Here you can see Dominique Rodgers-Cromartie against Mohammad Sanu. It's tight one-on-one coverage, it's a battle between two men for the ball, almost by any means necessary. Sanu made this catch, with Rodgers-Cromartie blanketing him, hand in his face, and ultimately on the ball. If Sanu can do this again all year, it'll be a boon for the Bengals' receiving corps.
During most practices, teams will "scrimmage" each other multiple times. They're not scrimmages that count for points, the yards gained don't matter, there isn't even much hitting outside of the battles in the trenches. These scrimmages are just to line up a play against another player, for the quarterback to read the coverage, the defense to read the play being run by the offense, running backs to read their lineman. It's just another thing that isn't quantifiable, and seeing a running back break down the field, doesn't necessarily mean that running back should be the starter, but in the spur of the moment analysis world we live in, most people automatically anoint them. Defenses are typically not allowed to tackle during these scrimmages, but you can see how the ball is moved, and how the defenders react, and that's exciting.

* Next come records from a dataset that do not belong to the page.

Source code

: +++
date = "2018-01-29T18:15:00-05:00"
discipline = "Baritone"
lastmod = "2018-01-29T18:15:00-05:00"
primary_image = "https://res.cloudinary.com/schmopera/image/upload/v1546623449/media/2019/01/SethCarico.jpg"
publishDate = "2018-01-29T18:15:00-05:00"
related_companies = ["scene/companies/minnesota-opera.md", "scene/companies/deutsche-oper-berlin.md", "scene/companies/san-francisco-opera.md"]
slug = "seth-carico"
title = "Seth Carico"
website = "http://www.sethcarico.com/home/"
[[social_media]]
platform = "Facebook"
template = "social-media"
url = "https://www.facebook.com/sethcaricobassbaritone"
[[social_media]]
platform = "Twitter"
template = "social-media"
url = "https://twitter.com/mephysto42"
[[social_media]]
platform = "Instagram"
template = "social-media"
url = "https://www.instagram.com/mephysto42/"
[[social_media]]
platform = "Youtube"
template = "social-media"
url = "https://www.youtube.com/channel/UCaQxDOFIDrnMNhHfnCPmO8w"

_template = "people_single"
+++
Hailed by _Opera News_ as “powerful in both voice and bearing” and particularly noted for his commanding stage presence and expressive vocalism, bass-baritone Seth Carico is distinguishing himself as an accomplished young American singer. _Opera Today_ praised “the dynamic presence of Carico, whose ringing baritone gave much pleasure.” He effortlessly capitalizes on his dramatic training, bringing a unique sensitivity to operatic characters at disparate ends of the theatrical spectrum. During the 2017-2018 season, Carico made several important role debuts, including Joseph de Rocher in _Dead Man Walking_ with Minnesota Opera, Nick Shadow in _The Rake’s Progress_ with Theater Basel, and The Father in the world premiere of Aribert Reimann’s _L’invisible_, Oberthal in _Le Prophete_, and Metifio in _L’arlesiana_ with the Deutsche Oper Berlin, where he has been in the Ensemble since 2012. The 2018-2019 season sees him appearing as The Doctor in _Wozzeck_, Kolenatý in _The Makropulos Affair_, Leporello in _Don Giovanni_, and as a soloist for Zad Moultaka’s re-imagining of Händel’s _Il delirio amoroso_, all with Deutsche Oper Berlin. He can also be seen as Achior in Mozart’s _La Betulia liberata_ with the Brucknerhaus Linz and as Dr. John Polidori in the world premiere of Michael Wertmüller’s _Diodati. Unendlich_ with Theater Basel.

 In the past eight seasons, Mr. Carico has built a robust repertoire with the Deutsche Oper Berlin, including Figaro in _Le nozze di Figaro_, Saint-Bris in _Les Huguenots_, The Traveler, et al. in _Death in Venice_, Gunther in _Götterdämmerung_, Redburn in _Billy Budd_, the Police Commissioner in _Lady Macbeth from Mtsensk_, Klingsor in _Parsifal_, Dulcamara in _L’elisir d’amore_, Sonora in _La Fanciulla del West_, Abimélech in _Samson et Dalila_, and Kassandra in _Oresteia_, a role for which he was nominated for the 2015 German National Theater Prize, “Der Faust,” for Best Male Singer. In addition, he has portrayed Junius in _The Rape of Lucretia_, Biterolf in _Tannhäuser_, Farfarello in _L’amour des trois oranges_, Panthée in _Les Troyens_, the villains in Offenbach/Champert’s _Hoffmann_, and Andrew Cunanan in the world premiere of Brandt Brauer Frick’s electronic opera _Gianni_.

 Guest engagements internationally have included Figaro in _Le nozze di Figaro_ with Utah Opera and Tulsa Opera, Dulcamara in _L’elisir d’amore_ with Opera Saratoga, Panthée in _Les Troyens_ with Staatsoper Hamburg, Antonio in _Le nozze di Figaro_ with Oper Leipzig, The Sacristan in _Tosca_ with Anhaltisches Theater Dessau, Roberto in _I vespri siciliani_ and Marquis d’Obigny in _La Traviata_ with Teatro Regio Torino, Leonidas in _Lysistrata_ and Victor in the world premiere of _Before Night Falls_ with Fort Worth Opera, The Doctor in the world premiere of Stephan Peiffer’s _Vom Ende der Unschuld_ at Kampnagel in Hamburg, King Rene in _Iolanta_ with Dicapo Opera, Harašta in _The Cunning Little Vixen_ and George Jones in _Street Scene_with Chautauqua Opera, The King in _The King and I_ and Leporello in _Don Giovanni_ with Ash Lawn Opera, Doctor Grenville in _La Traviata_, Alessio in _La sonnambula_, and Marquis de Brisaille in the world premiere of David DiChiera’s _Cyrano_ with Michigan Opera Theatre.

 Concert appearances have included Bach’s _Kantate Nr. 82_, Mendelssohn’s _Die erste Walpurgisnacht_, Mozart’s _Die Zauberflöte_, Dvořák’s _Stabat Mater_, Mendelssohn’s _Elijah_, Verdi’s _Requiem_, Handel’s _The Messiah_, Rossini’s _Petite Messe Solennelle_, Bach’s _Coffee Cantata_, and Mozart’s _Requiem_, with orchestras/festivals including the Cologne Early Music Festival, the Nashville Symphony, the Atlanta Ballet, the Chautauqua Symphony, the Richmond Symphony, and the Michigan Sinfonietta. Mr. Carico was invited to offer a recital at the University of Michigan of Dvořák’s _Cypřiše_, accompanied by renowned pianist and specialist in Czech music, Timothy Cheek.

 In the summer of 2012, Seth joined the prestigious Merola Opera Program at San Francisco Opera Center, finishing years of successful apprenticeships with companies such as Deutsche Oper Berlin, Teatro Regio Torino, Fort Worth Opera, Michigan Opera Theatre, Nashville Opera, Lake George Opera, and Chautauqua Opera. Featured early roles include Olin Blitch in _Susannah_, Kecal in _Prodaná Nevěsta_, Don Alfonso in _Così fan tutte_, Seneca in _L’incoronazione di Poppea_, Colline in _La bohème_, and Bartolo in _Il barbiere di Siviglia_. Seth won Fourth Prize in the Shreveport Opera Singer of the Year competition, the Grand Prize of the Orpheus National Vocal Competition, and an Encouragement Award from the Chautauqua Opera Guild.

Training camp involves a lot of playing around with formations and play calls because... Well... They can. Putting players outside of their comfort zone, testing them in different positions, all things that will never show up on a stat sheet. It's part of the strategic war that is football.
Next time you watch a preseason game, don't focus your attention on the yards gained, or the numbers at the end of a drive/quarter. Watch how those yards are gained, the blocking of the lineman, and how the running back finds the hole. Look for where the open guy was when the quarterback threw the ball to him, and how the defenders may have beaten the offensive line to get in the quarterback's face. See how the safeties and linebackers rotate to the ball, changing things before the snap to throw off the reads of offensive players. You will be amazed at how much more you learn than you did by looking at the numbers.